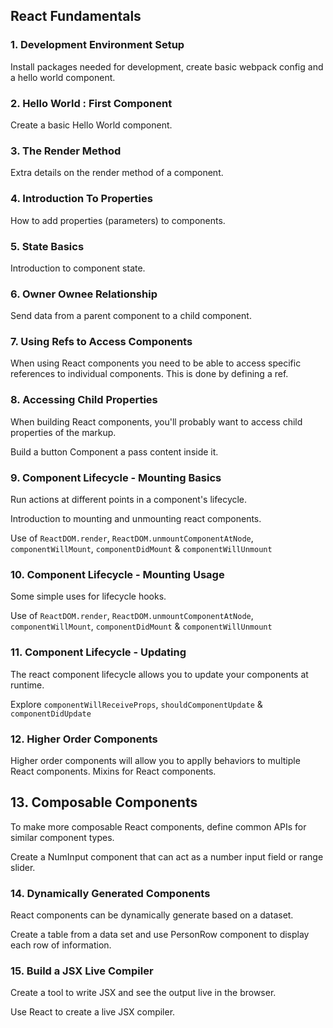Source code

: ## React Fundamentals

### 1. Development Environment Setup

Install packages needed for development, create basic webpack config and a hello world component.

### 2. Hello World : First Component

Create a basic Hello World component.

### 3. The Render Method

Extra details on the render method of a component.

### 4. Introduction To Properties

How to add properties (parameters) to components.

### 5. State Basics

Introduction to component state.

### 6. Owner Ownee Relationship

Send data from a parent component to a child component.

### 7. Using Refs to Access Components

When using React components you need to be able to access specific
references to individual components. This is done by defining a ref.

### 8. Accessing Child Properties

When building React components, you'll probably want to access child
properties of the markup.

Build a button Component a pass content inside it.

### 9. Component Lifecycle - Mounting Basics

Run actions at different points in a component's lifecycle.

Introduction to mounting and unmounting react components.

Use of `ReactDOM.render`, `ReactDOM.unmountComponentAtNode`, `componentWillMount`, `componentDidMount` & `componentWillUnmount`

### 10. Component Lifecycle - Mounting Usage

Some simple uses for lifecycle hooks.

Use of `ReactDOM.render`, `ReactDOM.unmountComponentAtNode`, `componentWillMount`, `componentDidMount` & `componentWillUnmount`

### 11. Component Lifecycle - Updating

The react component lifecycle allows you to update your components
at runtime.

Explore `componentWillReceiveProps`, `shouldComponentUpdate` &
`componentDidUpdate`

### 12. Higher Order Components

Higher order components will allow you to applly behaviors to multiple React
components. Mixins for React components.

## 13. Composable Components

To make more composable React components, define common APIs for similar component types.

Create a NumInput component that can act as a number input field or range slider.

### 14. Dynamically Generated Components

React components can be dynamically generate based on a dataset.

Create a table from a data set and use PersonRow component
to display each row of information.

### 15. Build a JSX Live Compiler

Create a tool to write JSX and see the output live in the browser.

Use React to create a live JSX compiler.
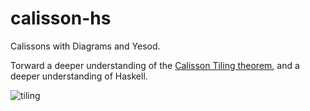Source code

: calisson-hs
===========

Calissons with Diagrams and Yesod.

Torward a deeper understanding of the [Calisson Tiling theorem](http://gurmeet.net/puzzles/tiling-with-calissons/), and a deeper understanding of Haskell.


![tiling](https://cloud.githubusercontent.com/assets/656964/3564225/d87f77f6-0a76-11e4-9e13-cda6da191d58.png)
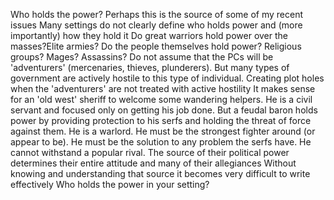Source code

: Who holds the power?
Perhaps this is the source of some of my recent issues
Many settings do not clearly define who holds power and (more importantly) how they hold it
Do great warriors hold power over the masses?Elite armies? Do the people themselves hold power? Religious groups? Mages? Assassins?
Do not assume that the PCs will be 'adventurers' (mercenaries, thieves, plunderers). But many types of government are actively hostile to this type of individual. Creating plot holes when the 'adventurers' are not treated with active hostility
It makes sense for an 'old west' sheriff to welcome some wandering helpers. He is a civil servant and focused only on getting his job done.
But a feudal baron holds power by providing protection to his serfs and holding the threat of force against them. He is a warlord. He must be the strongest fighter around (or appear to be). He must be the solution to any problem the serfs have. He cannot withstand a popular rival.
The source of their political power determines their entire attitude and many of their allegiances
Without knowing and understanding that source it becomes very difficult to write effectively
Who holds the power in your setting?
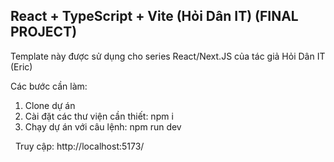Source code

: ## React + TypeScript + Vite (Hỏi Dân IT) (FINAL PROJECT)

Template này được sử dụng cho series React/Next.JS của tác giả Hỏi Dân IT (Eric)

Các bước cần làm:

1. Clone dự án
2. Cài đặt các thư viện cần thiết: npm i
3. Chạy dự án với câu lệnh: npm run dev

&nbsp;
Truy cập: http://localhost:5173/
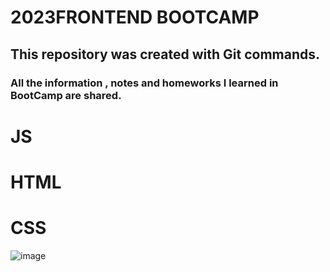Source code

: # 2023FRONTEND BOOTCAMP
## This repository was created with Git commands.
### All the information , notes and homeworks I learned in BootCamp are shared.

# JS
# HTML
# CSS
![image](https://github.com/cengarm/2023FRONTEND/assets/126611512/b28dfa14-d63f-4054-a474-367fce134d65)




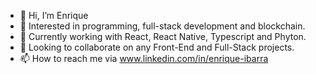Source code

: - 👋 Hi, I’m Enrique
- 👀 Interested in programming, full-stack development and blockchain.  
- 🌱 Currently working with React, React Native, Typescript and Phyton.  
- 💞️ Looking to collaborate on any Front-End and Full-Stack projects. 
- 📫 How to reach me via www.linkedin.com/in/enrique-ibarra

<!---
Enricrypto/Enricrypto is a ✨ special ✨ repository because its `README.md` (this file) appears on your GitHub profile.
You can click the Preview link to take a look at your changes.
--->
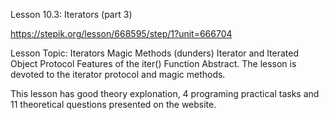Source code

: Lesson 10.3: Iterators (part 3)

https://stepik.org/lesson/668595/step/1?unit=666704

Lesson Topic: Iterators
Magic Methods (dunders)
Iterator and Iterated Object Protocol
Features of the iter() Function
Abstract. The lesson is devoted to the iterator protocol and magic methods.

This lesson has good theory explonation, 4 programing practical tasks and 11 theoretical questions presented on the website.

········

● Directions for this task: Above are the records; repeat exactly the lines from the one holding "Do great warriors" down to the one holding "It makes sense", end lines included.

● Answer for this exercise:
Do great warriors hold power over the masses?Elite armies? Do the people themselves hold power? Religious groups? Mages? Assassins?
Do not assume that the PCs will be 'adventurers' (mercenaries, thieves, plunderers). But many types of government are actively hostile to this type of individual. Creating plot holes when the 'adventurers' are not treated with active hostility
It makes sense for an 'old west' sheriff to welcome some wandering helpers. He is a civil servant and focused only on getting his job done.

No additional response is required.